- **Exercise description**:
There is a line below that contains "- [Detailed View. Desktop". Please reproduce it and all following lines exactly, through the final one.

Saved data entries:
------------------------------------------------------------
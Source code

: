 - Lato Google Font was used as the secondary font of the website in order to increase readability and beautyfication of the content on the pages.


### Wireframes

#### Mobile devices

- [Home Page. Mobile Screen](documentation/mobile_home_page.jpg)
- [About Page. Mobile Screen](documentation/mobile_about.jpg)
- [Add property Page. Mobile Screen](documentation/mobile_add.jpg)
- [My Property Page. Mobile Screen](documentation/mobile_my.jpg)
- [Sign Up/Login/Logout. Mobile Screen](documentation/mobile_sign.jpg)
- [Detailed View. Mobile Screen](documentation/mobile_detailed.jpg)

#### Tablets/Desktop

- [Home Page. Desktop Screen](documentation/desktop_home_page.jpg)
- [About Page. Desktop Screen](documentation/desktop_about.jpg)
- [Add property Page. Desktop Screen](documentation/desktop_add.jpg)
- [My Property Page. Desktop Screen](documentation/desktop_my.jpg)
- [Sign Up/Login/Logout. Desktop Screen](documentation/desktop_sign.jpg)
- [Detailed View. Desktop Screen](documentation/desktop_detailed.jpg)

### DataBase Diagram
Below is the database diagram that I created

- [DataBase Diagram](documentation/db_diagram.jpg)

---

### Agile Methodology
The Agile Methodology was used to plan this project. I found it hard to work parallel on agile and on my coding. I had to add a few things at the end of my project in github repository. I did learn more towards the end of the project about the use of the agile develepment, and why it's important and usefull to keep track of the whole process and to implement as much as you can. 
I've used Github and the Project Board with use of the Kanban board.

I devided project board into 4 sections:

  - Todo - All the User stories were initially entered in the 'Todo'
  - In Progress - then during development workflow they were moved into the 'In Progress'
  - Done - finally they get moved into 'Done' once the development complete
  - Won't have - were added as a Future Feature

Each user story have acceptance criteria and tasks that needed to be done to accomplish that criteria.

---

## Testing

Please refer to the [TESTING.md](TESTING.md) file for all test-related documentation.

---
------------------------------------------------------------
- **Answer space**:
- [Detailed View. Desktop Screen](documentation/desktop_detailed.jpg)

### DataBase Diagram
Below is the database diagram that I created

- [DataBase Diagram](documentation/db_diagram.jpg)

---

### Agile Methodology
The Agile Methodology was used to plan this project. I found it hard to work parallel on agile and on my coding. I had to add a few things at the end of my project in github repository. I did learn more towards the end of the project about the use of the agile develepment, and why it's important and usefull to keep track of the whole process and to implement as much as you can. 
I've used Github and the Project Board with use of the Kanban board.

I devided project board into 4 sections:

  - Todo - All the User stories were initially entered in the 'Todo'
  - In Progress - then during development workflow they were moved into the 'In Progress'
  - Done - finally they get moved into 'Done' once the development complete
  - Won't have - were added as a Future Feature

Each user story have acceptance criteria and tasks that needed to be done to accomplish that criteria.

---

## Testing

Please refer to the [TESTING.md](TESTING.md) file for all test-related documentation.

---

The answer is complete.